▶ Problem statement
Copy the records out again in full, keeping them identical.

▶ Data records
==============================

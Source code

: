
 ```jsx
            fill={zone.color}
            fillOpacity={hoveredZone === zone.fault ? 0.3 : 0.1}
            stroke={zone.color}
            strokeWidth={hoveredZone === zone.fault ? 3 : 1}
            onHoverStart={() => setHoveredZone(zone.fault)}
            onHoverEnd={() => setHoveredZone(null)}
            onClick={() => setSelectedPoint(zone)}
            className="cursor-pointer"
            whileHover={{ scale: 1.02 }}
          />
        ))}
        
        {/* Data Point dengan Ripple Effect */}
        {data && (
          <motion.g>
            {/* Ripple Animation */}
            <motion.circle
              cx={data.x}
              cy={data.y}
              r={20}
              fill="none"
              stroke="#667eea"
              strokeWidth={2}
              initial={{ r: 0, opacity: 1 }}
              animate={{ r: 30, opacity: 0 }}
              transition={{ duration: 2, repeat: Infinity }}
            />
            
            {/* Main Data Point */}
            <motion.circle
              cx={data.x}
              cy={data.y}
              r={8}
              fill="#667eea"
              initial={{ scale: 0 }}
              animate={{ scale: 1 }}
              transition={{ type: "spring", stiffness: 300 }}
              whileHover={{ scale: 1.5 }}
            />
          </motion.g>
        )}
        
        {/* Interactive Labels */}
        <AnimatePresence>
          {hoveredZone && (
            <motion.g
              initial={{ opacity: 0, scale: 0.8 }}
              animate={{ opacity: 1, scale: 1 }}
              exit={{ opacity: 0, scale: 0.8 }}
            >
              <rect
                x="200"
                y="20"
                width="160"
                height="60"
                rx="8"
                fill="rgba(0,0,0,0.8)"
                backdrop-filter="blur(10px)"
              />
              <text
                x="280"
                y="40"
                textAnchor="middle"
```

==============================

▶ Result of the exercise
Source code

:
 ```jsx
            fill={zone.color}
            fillOpacity={hoveredZone === zone.fault ? 0.3 : 0.1}
            stroke={zone.color}
            strokeWidth={hoveredZone === zone.fault ? 3 : 1}
            onHoverStart={() => setHoveredZone(zone.fault)}
            onHoverEnd={() => setHoveredZone(null)}
            onClick={() => setSelectedPoint(zone)}
            className="cursor-pointer"
            whileHover={{ scale: 1.02 }}
          />
        ))}
        
        {/* Data Point dengan Ripple Effect */}
        {data && (
          <motion.g>
            {/* Ripple Animation */}
            <motion.circle
              cx={data.x}
              cy={data.y}
              r={20}
              fill="none"
              stroke="#667eea"
              strokeWidth={2}
              initial={{ r: 0, opacity: 1 }}
              animate={{ r: 30, opacity: 0 }}
              transition={{ duration: 2, repeat: Infinity }}
            />
            
            {/* Main Data Point */}
            <motion.circle
              cx={data.x}
              cy={data.y}
              r={8}
              fill="#667eea"
              initial={{ scale: 0 }}
              animate={{ scale: 1 }}
              transition={{ type: "spring", stiffness: 300 }}
              whileHover={{ scale: 1.5 }}
            />
          </motion.g>
        )}
        
        {/* Interactive Labels */}
        <AnimatePresence>
          {hoveredZone && (
            <motion.g
              initial={{ opacity: 0, scale: 0.8 }}
              animate={{ opacity: 1, scale: 1 }}
              exit={{ opacity: 0, scale: 0.8 }}
            >
              <rect
                x="200"
                y="20"
                width="160"
                height="60"
                rx="8"
                fill="rgba(0,0,0,0.8)"
                backdrop-filter="blur(10px)"
              />
              <text
                x="280"
                y="40"
                textAnchor="middle"
```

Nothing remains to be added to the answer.